「デモン ストレーション」悪魔と夜ふかし レントさんの映画レビュー(感想・評価)
デモン ストレーション
視聴率競争に勝利するために病床にあった妻まで生出演させたものの、トップになれなかったテレビ司会者のジャック・デルロイ。彼は失意の中しばらく姿を消していたが、今回再起をかけて自ら企画を持ち込む。
その企画とはカルト教団の集団自殺事件からただ一人生き残った少女による悪魔降臨の生中継だった。
前座でスタジオを温めるためにキャスティングされた霊能力者に異常現象が起きたり、次第にスタジオは不穏な空気に包まれるが、それとは逆に視聴率は上がり続ける。
そして超常現象研究家のジューンの中止の声も聞かず降臨術を強行させたことから事態は大変なことに。
ジャックはトップになるために悪魔に魂を売り渡していたのだ。その望みはかなえられるが、彼はそのまま破滅へと向かうことに。
悪魔の姿がテレビの電波に乗って人々を恐怖に陥れる。悪魔にとっては電波に乗せて多くの視聴者たちを一度に呪えるからこの当時としてはこれほど悪魔にとって便利なものはなかったのかも。でも今はテレビなどのマスメディアからインターネットメディアの時代に。
現在ネット上では日々陰謀論やフェイクニュースのようなデマが飛び交い、人々を翻弄している。それら垂れ流される情報は人々を互いに疑心暗鬼に陥らせて分断させ争いを誘発させている。
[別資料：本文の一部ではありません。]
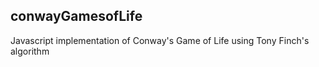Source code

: ## conwayGamesofLife

Javascript implementation of Conway's Game of Life using Tony Finch's algorithm
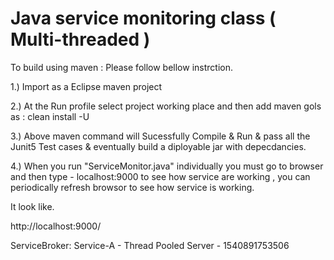 Java service monitoring class ( Multi-threaded )
=================================================

To build using maven : Please follow bellow instrction.

1.) Import as a Eclipse maven project

2.) At the Run profile select project working place and then add maven gols as : clean install -U

3.) Above maven command will Sucessfully Compile & Run & pass all the Junit5 Test cases & eventually build a diployable jar with depecdancies.

4.) When you run "ServiceMonitor.java" individually you must go to browser and then type - localhost:9000 to see how service are working , you can periodically refresh browsor to see how service is working.

It look like.

http://localhost:9000/

ServiceBroker: Service-A - Thread Pooled Server - 1540891753506
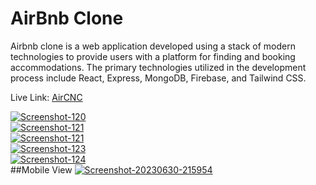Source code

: 
# AirBnb Clone

Airbnb clone is a web application developed using a stack of modern technologies to provide users with a platform for finding and booking accommodations. The primary technologies utilized in the development process include React, Express, MongoDB, Firebase, and Tailwind CSS.

Live Link: [AirCNC](https://airbnb-clone-a7dd1.web.app/)

<a href="https://ibb.co/6gLfmMN"><img src="https://i.ibb.co/WgjY6hs/Screenshot-120.png" alt="Screenshot-120" border="0"></a>
<br>
<a href="https://ibb.co/0X7v7fW"><img src="https://i.ibb.co/H2S3SrM/Screenshot-121.png" alt="Screenshot-121" border="0"></a>
<br>
<a href="https://ibb.co/0X7v7fW"><img src="https://i.ibb.co/H2S3SrM/Screenshot-121.png" alt="Screenshot-121" border="0"></a>
<br>
<a href="https://ibb.co/c69n3gJ"><img src="https://i.ibb.co/3pbZdr1/Screenshot-123.png" alt="Screenshot-123" border="0"></a>
<br>
<a href="https://ibb.co/swGZCVC"><img src="https://i.ibb.co/r6SV3w3/Screenshot-124.png" alt="Screenshot-124" border="0"></a>
<br>
##Mobile View
<a href="https://ibb.co/7G8ss6C"><img src="https://i.ibb.co/rZTDD10/Screenshot-20230630-215954.png" alt="Screenshot-20230630-215954" border="0"></a>
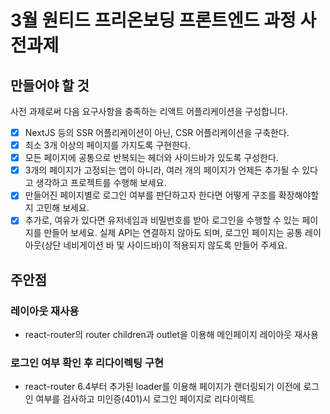 # 3월 원티드 프리온보딩 프론트엔드 과정 사전과제

## 만들어야 할 것

사전 과제로써 다음 요구사항을 충족하는 리액트 어플리케이션을 구성합니다.

- [x] NextJS 등의 SSR 어플리케이션이 아닌, CSR 어플리케이션을 구축한다.
- [x] 최소 3개 이상의 페이지를 가지도록 구현한다.
- [x] 모든 페이지에 공통으로 반복되는 헤더와 사이드바가 있도록 구성한다.
- [x] 3개의 페이지가 고정되는 앱이 아니라, 여러 개의 페이지가 언제든 추가될 수 있다고 생각하고 프로젝트를 수행해 보세요.
- [x] 만들어진 페이지별로 로그인 여부를 판단하고자 한다면 어떻게 구조를 확장해야할지 고민해 보세요.
- [x] 추가로, 여유가 있다면 유저네임과 비밀번호를 받아 로그인을 수행할 수 있는 페이지를 만들어 보세요. 실제 API는 연결하지 않아도 되며, 로그인 페이지는 공통 레이아웃(상단 네비게이션 바 및 사이드바)이 적용되지 않도록 만들어 주세요. 

## 주안점
### 레이아웃 재사용
- react-router의 router children과 outlet을 이용해 메인페이지 레이아웃 재사용
### 로그인 여부 확인 후 리다이렉팅 구현
- react-router 6.4부터 추가된 loader를 이용해 페이지가 랜더링되기 이전에 로그인 여부를 검사하고 미인증(401)시 로그인 페이지로 리다이렉트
きっと現代の悪魔はテレビよりも広範囲に世界中に張り巡らされたネットにその居場所を見出したに違いない。
ジャックが最後につぶやく「眠れる者たちよ、目を覚ませ」とは今のネットに浸りきってる人々に対して向けられた言葉のようにも思えた。
作品の舞台である70年代といえば「エクソシスト」の大ヒットでオカルトブームに火が付いた時代。日本でも五島勉のノストラダムスの大予言がベストセラーになったり、テレビでも心霊番組とかよくやってたなあ。
いまでは鉄板のやらせであるスタジオ収録で機材が突然倒れたりとか、真剣にビビッてた気がする。子供だったし。
本作はいわゆるモキュメンタリー方式によって当時のオカルトブームにあやかろうとしたテレビ番組収録現場を再現したような作品。ただ、やらせのつもりが本当に心霊現象が起きてしまってシャレにならなくなるという。
怖がらせるというよりは、エンタメに徹した作品。スタジオに霊能力者と対峙する懐疑主義者を配置することにより予想通りの展開が繰り広げられて楽しませてくれた。
終盤の大暴れする悪魔にスタジオがてんやわんやの大騒ぎになるのには笑わせてもらった。まさかあそこまでやるとは思わなかったな。SFXもなんだか70年代風のチープさをあえて再現したんだろうか、懐かしい感じがした。この手の作品が好きな人にはたまらない作品。